>>>
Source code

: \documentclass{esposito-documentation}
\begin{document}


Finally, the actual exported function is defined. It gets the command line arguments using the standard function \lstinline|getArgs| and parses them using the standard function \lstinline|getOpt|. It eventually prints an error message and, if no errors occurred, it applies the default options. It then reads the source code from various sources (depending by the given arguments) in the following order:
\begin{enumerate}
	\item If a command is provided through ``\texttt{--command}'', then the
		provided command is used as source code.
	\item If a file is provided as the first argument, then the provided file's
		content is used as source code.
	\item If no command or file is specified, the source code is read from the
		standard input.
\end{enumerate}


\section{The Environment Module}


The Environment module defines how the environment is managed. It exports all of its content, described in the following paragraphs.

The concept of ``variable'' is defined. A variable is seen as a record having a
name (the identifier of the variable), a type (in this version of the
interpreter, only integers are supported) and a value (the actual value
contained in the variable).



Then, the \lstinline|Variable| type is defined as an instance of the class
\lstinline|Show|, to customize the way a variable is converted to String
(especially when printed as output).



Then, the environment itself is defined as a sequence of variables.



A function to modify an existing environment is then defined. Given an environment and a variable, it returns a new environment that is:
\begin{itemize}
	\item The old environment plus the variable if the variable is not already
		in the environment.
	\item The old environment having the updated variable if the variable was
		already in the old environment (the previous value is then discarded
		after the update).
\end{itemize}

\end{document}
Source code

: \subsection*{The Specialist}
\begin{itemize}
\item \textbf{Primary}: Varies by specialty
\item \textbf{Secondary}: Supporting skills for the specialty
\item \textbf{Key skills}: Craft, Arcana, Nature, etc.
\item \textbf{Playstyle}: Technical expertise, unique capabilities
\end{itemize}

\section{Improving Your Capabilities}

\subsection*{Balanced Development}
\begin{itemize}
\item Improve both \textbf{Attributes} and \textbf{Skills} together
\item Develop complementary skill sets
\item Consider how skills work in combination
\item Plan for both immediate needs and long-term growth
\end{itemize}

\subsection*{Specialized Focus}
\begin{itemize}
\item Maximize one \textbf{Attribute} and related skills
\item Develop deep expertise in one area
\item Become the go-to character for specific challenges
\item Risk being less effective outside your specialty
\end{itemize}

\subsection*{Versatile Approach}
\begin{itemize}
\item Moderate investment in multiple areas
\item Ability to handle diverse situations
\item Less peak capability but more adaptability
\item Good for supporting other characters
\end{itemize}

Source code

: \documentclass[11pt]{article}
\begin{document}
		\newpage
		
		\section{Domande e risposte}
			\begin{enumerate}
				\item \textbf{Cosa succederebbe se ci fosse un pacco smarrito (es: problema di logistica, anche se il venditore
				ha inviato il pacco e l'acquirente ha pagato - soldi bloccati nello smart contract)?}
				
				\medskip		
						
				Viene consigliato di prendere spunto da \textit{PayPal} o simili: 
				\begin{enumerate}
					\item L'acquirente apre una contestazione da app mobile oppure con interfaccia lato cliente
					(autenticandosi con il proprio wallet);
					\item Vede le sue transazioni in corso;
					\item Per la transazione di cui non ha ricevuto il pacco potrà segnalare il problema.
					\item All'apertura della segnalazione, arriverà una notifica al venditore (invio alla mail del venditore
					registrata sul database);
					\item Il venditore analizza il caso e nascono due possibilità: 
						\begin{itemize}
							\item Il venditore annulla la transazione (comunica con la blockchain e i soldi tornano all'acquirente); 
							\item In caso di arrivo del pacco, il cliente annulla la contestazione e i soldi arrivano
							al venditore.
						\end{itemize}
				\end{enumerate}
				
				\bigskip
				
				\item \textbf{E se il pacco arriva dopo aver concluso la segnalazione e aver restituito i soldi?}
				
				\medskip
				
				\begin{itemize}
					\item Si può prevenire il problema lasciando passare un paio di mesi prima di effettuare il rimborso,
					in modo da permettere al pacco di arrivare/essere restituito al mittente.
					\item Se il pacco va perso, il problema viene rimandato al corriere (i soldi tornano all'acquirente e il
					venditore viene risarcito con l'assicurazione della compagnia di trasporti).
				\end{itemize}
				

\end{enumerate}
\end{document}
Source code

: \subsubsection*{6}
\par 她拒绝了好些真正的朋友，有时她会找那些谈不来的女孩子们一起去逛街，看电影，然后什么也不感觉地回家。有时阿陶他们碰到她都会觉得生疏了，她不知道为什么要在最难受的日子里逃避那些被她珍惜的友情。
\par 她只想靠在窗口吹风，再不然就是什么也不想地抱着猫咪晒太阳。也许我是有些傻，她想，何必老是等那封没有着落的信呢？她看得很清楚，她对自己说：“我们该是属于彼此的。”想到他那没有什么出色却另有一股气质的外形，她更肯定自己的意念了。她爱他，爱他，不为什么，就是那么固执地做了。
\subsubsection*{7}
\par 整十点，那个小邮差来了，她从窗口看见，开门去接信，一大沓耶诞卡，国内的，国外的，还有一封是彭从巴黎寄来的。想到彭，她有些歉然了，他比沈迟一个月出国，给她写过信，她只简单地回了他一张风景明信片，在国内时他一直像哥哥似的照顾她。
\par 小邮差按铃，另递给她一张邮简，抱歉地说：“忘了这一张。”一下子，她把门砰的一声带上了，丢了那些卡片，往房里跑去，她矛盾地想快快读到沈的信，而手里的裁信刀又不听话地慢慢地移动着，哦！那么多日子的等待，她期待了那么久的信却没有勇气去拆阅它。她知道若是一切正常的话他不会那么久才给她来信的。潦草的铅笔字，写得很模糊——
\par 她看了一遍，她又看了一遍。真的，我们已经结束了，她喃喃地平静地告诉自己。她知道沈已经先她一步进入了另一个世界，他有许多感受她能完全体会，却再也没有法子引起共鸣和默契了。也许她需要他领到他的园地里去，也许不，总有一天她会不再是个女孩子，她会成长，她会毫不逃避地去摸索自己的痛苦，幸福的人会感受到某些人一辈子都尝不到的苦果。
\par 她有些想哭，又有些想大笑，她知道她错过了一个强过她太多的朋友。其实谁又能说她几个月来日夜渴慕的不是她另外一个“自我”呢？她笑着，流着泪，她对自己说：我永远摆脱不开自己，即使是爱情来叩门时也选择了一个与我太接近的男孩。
<<<
What the task requires => Using the entries above, give again exactly the lines from the line holding "(especially when printed as output)." through the line holding "se il venditore". Include both end lines and nothing else.

Answer area =>
(especially when printed as output).



Then, the environment itself is defined as a sequence of variables.



A function to modify an existing environment is then defined. Given an environment and a variable, it returns a new environment that is:
\begin{itemize}
	\item The old environment plus the variable if the variable is not already
		in the environment.
	\item The old environment having the updated variable if the variable was
		already in the old environment (the previous value is then discarded
		after the update).
\end{itemize}

\end{document}
Source code

: \subsection*{The Specialist}
\begin{itemize}
\item \textbf{Primary}: Varies by specialty
\item \textbf{Secondary}: Supporting skills for the specialty
\item \textbf{Key skills}: Craft, Arcana, Nature, etc.
\item \textbf{Playstyle}: Technical expertise, unique capabilities
\end{itemize}

\section{Improving Your Capabilities}

\subsection*{Balanced Development}
\begin{itemize}
\item Improve both \textbf{Attributes} and \textbf{Skills} together
\item Develop complementary skill sets
\item Consider how skills work in combination
\item Plan for both immediate needs and long-term growth
\end{itemize}

\subsection*{Specialized Focus}
\begin{itemize}
\item Maximize one \textbf{Attribute} and related skills
\item Develop deep expertise in one area
\item Become the go-to character for specific challenges
\item Risk being less effective outside your specialty
\end{itemize}

\subsection*{Versatile Approach}
\begin{itemize}
\item Moderate investment in multiple areas
\item Ability to handle diverse situations
\item Less peak capability but more adaptability
\item Good for supporting other characters
\end{itemize}

Source code

: \documentclass[11pt]{article}
\begin{document}
		\newpage
		
		\section{Domande e risposte}
			\begin{enumerate}
				\item \textbf{Cosa succederebbe se ci fosse un pacco smarrito (es: problema di logistica, anche se il venditore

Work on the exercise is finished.